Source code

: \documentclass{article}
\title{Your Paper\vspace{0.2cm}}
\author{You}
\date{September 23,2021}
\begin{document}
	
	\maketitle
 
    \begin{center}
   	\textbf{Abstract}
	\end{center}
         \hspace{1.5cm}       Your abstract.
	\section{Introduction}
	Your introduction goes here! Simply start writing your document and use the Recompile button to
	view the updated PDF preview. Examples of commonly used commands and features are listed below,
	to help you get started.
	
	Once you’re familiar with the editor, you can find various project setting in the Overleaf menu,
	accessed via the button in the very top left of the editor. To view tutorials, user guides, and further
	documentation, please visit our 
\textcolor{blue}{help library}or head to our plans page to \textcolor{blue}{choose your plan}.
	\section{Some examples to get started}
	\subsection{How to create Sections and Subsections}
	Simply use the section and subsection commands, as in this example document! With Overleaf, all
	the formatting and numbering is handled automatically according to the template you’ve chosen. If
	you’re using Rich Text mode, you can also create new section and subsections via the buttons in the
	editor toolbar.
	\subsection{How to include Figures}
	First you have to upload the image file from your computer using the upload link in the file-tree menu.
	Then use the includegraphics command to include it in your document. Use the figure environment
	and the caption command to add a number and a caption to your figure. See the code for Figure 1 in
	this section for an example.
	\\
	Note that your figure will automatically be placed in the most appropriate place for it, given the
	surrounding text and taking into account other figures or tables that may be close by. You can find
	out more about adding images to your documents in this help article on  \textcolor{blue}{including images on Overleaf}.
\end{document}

_____

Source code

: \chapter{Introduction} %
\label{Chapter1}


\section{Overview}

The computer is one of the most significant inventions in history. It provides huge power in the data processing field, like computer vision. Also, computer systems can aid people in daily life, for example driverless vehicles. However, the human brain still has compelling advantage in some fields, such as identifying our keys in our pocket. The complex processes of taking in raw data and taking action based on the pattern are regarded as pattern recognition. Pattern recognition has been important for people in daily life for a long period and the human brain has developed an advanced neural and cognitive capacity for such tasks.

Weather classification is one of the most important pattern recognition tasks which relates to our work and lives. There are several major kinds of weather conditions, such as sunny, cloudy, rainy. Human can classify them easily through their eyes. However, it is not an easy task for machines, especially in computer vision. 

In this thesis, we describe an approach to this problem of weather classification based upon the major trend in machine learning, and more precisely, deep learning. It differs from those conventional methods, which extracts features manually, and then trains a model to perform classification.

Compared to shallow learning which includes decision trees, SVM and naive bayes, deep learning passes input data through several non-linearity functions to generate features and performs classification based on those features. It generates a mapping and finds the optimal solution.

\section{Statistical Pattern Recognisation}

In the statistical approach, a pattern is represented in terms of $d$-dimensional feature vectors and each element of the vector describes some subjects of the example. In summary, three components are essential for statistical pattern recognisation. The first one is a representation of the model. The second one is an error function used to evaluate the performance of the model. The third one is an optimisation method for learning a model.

_____

_Problem details_. Which lines of the listing contain the string "important"? Copy every one of them.

_Task solution_.
The computer is one of the most significant inventions in history. It provides huge power in the data processing field, like computer vision. Also, computer systems can aid people in daily life, for example driverless vehicles. However, the human brain still has compelling advantage in some fields, such as identifying our keys in our pocket. The complex processes of taking in raw data and taking action based on the pattern are regarded as pattern recognition. Pattern recognition has been important for people in daily life for a long period and the human brain has developed an advanced neural and cognitive capacity for such tasks.
Weather classification is one of the most important pattern recognition tasks which relates to our work and lives. There are several major kinds of weather conditions, such as sunny, cloudy, rainy. Human can classify them easily through their eyes. However, it is not an easy task for machines, especially in computer vision. 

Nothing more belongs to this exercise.